Towards the end of last week, the SCPR got a telephone call from a county official saying that Stark County's fire chiefs had met recently and voted to reject Nimishillen Fire Chief Rich Peterson's "alternative" to centralized, countywide 9-1-1 dispatch.
The official said that the information had come from Stark County Council of Governments (SCOG) Governance Committee chair Randy Gonzalez.
The Report immediately began contacting alternative sources for confirmation or disaffirmation of the reported Gonzalez read.
This is what yours truly has learned.
North Canton Fire Chief John Bacon told the SCPR that the Peterson Plan (which he now calls the Fire Chiefs' Plan) is the plan that Stark's fire chiefs will present to the Technical Advisory Committee of SCOG at its January 22nd meeting.
Bacon said that not only did the fire chiefs not reject Peterson's alternative, but that they voted "unanimously" to adopt the plan as their own.
One of the leading proponents of a centralized, countywide Plan; namely, Ted Heck, fire chief in Gonzalez's home area (Gonzalez is the elected fiscal officer in Jackson), voted in favor of the alternative plan.
Bacon said that the vote was not anti-centralized, countywide dispatch, but that the Peterson Plan is doable within six months whereas the Gonzalez Plan (a SCPR phrase coined by The Report as a shorthand reference to the centralized, countywide plan) will not be up and running for two years.
The fire chiefs believe they are putting community safety first by doing the fix now (within six months) and not delaying the project for up to two years.

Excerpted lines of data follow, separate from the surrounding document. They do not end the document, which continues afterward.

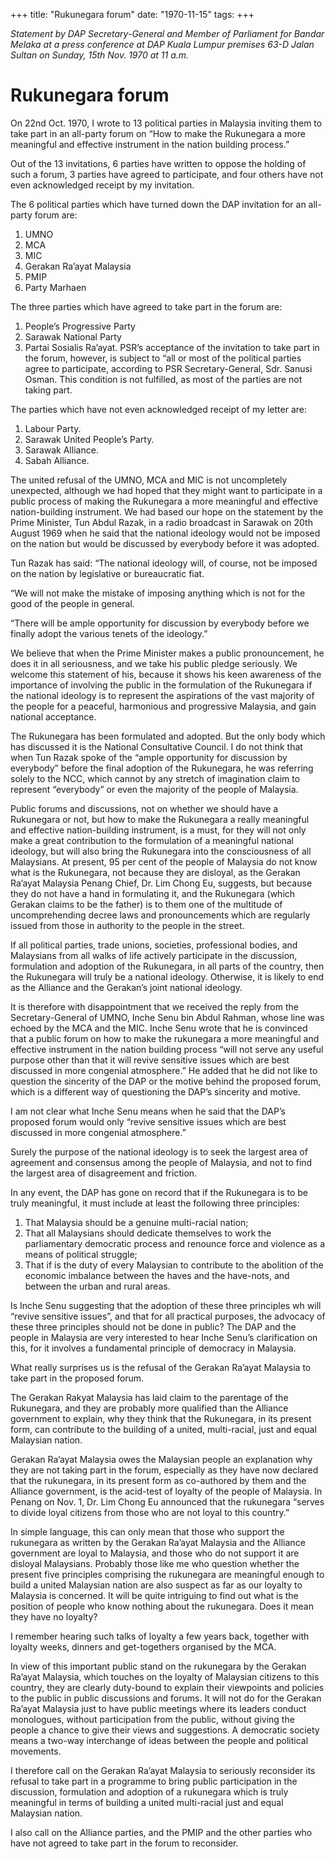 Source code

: +++ 
title: "Rukunegara forum"
date: "1970-11-15"
tags:
+++

_Statement by DAP Secretary-General and Member of Parliament for Bandar Melaka at a press conference at DAP Kuala Lumpur premises 63-D Jalan Sultan on Sunday, 15th Nov. 1970 at 11 a.m._

# Rukunegara forum

On 22nd Oct. 1970, I wrote to 13 political parties in Malaysia inviting them to take part in an all-party forum on “How to make the Rukunegara a more meaningful and effective instrument in the nation building process.”

Out of the 13 invitations, 6 parties have written to oppose the holding of such a forum, 3 parties have agreed to participate, and four others have not even acknowledged receipt by my invitation.</u>

The 6 political parties which have turned down the DAP invitation for an all-party forum are:

1.	UMNO
2.	MCA
3.	MIC
4.	Gerakan Ra’ayat Malaysia
5.	PMIP
6.	Party Marhaen

The three parties which have agreed to take part in the forum are:

1.	People’s Progressive Party
2.	Sarawak National Party
3.	Partai Sosialis Ra’ayat. PSR’s acceptance of the invitation to take part in the forum, however, is subject to “all or most of the political parties agree to participate, according to PSR Secretary-General, Sdr. Sanusi Osman. This condition is not fulfilled, as most of the parties are not taking part.

The parties which have not even acknowledged receipt of my letter are:

1.	Labour Party.
2.	Sarawak United People’s Party.
3.	Sarawak Alliance.
4.	Sabah Alliance.

The united refusal of the UMNO, MCA and MIC is not uncompletely unexpected, although we had hoped that they might want to participate in a public process of making the Rukunegara a more meaningful and effective nation-building instrument. We had based our hope on the statement by the Prime Minister, Tun Abdul Razak, in a radio broadcast in Sarawak on 20th August 1969 when he said that the national ideology would not be imposed on the nation but would be discussed by everybody before it was adopted.

Tun Razak has said: “The national ideology will, of course, not be imposed on the nation by legislative or bureaucratic fiat.

“We will not make the mistake of imposing anything which is not for the good of the people in general.

“There will be ample opportunity for discussion by everybody before we finally adopt the various tenets of the ideology.”

We believe that when the Prime Minister makes a public pronouncement, he does it in all seriousness, and we take his public pledge seriously. We welcome this statement of his, because it shows his keen awareness of the importance of involving the public in the formulation of the Rukunegara if the national ideology is to represent the aspirations of the vast majority of the people for a peaceful, harmonious and progressive Malaysia, and gain national acceptance.

The Rukunegara has been formulated and adopted. But the only body which has discussed it is the National Consultative Council. I do not think that when Tun Razak spoke of the “ample opportunity for discussion by everybody” before the final adoption of the Rukunegara, he was referring solely to the NCC, which cannot by any stretch of imagination claim to represent “everybody” or even the majority of the people of Malaysia.

Public forums and discussions, not on whether we should have a Rukunegara or not, but how to make the Rukunegara a really meaningful and effective nation-building instrument, is a must, for they will not only make a great contribution to the formulation of a meaningful national ideology, but will also bring the Rukunegara into the consciousness of all Malaysians. At present, 95 per cent of the people of Malaysia do not know what is the Rukunegara, not because they are disloyal, as the Gerakan Ra’ayat Malaysia Penang Chief, Dr. Lim Chong Eu, suggests, but because they do not have a hand in formulating it, and the Rukunegara (which Gerakan claims to be the father) is to them one of the multitude of uncomprehending decree laws and pronouncements which are regularly issued from those in authority to the people in the street.

If all political parties, trade unions, societies, professional bodies, and Malaysians from all walks of life actively participate in the discussion, formulation and adoption of the Rukunegara, in all parts of the country, then the Rukunegara will truly be a national ideology. Otherwise, it is likely to end as the Alliance and the Gerakan’s joint national ideology.

It is therefore with disappointment that we received the reply from the Secretary-General of UMNO, Inche Senu bin Abdul Rahman, whose line was echoed by the MCA and the MIC. Inche Senu wrote that he is convinced that a public forum on how to make the rukunegara a more meaningful and effective instrument in the nation building process “will not serve any useful purpose other than that it will revive sensitive issues which are best discussed in more congenial atmosphere.” He added that he did not like to question the sincerity of the DAP or the motive behind the proposed forum, which is a different way of questioning the DAP’s sincerity and motive.

I am not clear what Inche Senu means when he said that the DAP’s proposed forum would only “revive sensitive issues which are best discussed in more congenial atmosphere.”

Surely the purpose of the national ideology is to seek the largest area of agreement and consensus among the people of Malaysia, and not to find the largest area of disagreement and friction.

In any event, the DAP has gone on record that if the Rukunegara is to be truly meaningful, it must include at least the following three principles:

1.	That Malaysia should be a genuine multi-racial nation;
2.	That all Malaysians should dedicate themselves to work the parliamentary democratic process and renounce force and violence as a means of political struggle;
3.	That if is the duty of every Malaysian to contribute to the abolition of the economic imbalance between the haves and the have-nots, and between the urban and rural areas.

Is Inche Senu suggesting that the adoption of these three principles wh will “revive sensitive issues”, and that for all practical purposes, the advocacy of these three principles should not be done in public? The DAP and the people in Malaysia are very interested to hear Inche Senu’s clarification on this, for it involves a fundamental principle of democracy in Malaysia.

What really surprises us is the refusal of the Gerakan Ra’ayat Malaysia to take part in the proposed forum.

The Gerakan Rakyat Malaysia has laid claim to the parentage of the Rukunegara, and they are probably more qualified than the Alliance government to explain, why they think that the Rukunegara, in its present form, can contribute to the building of a united, multi-racial, just and equal Malaysian nation.

Gerakan Ra’ayat Malaysia owes the Malaysian people an explanation why they are not taking part in the forum, especially as they have now declared that the rukunegara, in its present form as co-authored by them and the Alliance government, is the acid-test of loyalty of the people of Malaysia. In Penang on Nov. 1, Dr. Lim Chong Eu announced that the rukunegara “serves to divide loyal citizens from those who are not loyal to this country.”

In simple language, this can only mean that those who support the rukunegara as written by the Gerakan Ra’ayat Malaysia and the Alliance government are loyal to Malaysia, and those who do not support it are disloyal Malaysians. Probably those like me who question whether the present five principles comprising the rukunegara are meaningful enough to build a united Malaysian nation are also suspect as far as our loyalty to Malaysia is concerned. It will be quite intriguing to find out what is the position of people who know nothing about the rukunegara. Does it mean they have no loyalty?

I remember hearing such talks of loyalty a few years back, together with loyalty weeks, dinners and get-togethers organised by the MCA.

In view of this important public stand on the rukunegara by the Gerakan Ra’ayat Malaysia, which touches on the loyalty of Malaysian citizens to this country, they are clearly duty-bound to explain their viewpoints and policies to the public in public discussions and forums. It will not do for the Gerakan Ra’ayat Malaysia just to have public meetings where its leaders conduct monologues, without participation from the public, without giving the people a chance to give their views and suggestions. A democratic society means a two-way interchange of ideas between the people and political movements.

I therefore call on the Gerakan Ra’ayat Malaysia to seriously reconsider its refusal to take part in a programme to bring public participation in the discussion, formulation and adoption of a rukunegara which is truly meaningful in terms of building a united multi-racial just and equal Malaysian nation.

I also call on the Alliance parties, and the PMIP and the other parties who have not agreed to take part in the forum to reconsider.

The Peterson plan, according to Bacon, can be done with the money currently available to support 9-1-1 (the cellphone surcharge and the small property tax levy) and no money collected from the commissioner "imposed" sales/use tax (December, 2008) will be needed. However, the Peterson Plan does not include all first reponders having 800 megahertz radios.
Bacon does not deny that there may be a turf issue involved in the Peterson Plan for the benefit of Peterson and Nimishillen Township trustees. However, he said that he was willing to abide that possibility because he feels that the alternative, in terms of the timing issue, puts the safety of Stark Countians first.
The SCPR maintains that the Peterson/Nimishillen self-interest is a primary motivation for Peterson's Plan. The Report accepts Bacon's take that parochial interests can be accepted when "the greater county good" is also achieved contemporaneously.
More troublesome to the SCPR are the positions of Commissioner Bosley and Governance Committee chair Gonzalez.
Why were they so set on going centralized and countywide dispatch in "one fell swoop?"
Why not get the fixes done immediatley within the concepts of four to five dispatch centers with up-to-date equipment which makes calling 9-1-1 seamless to callers and which will be state-of-the-art in terms of identifying locations of cellphone callers?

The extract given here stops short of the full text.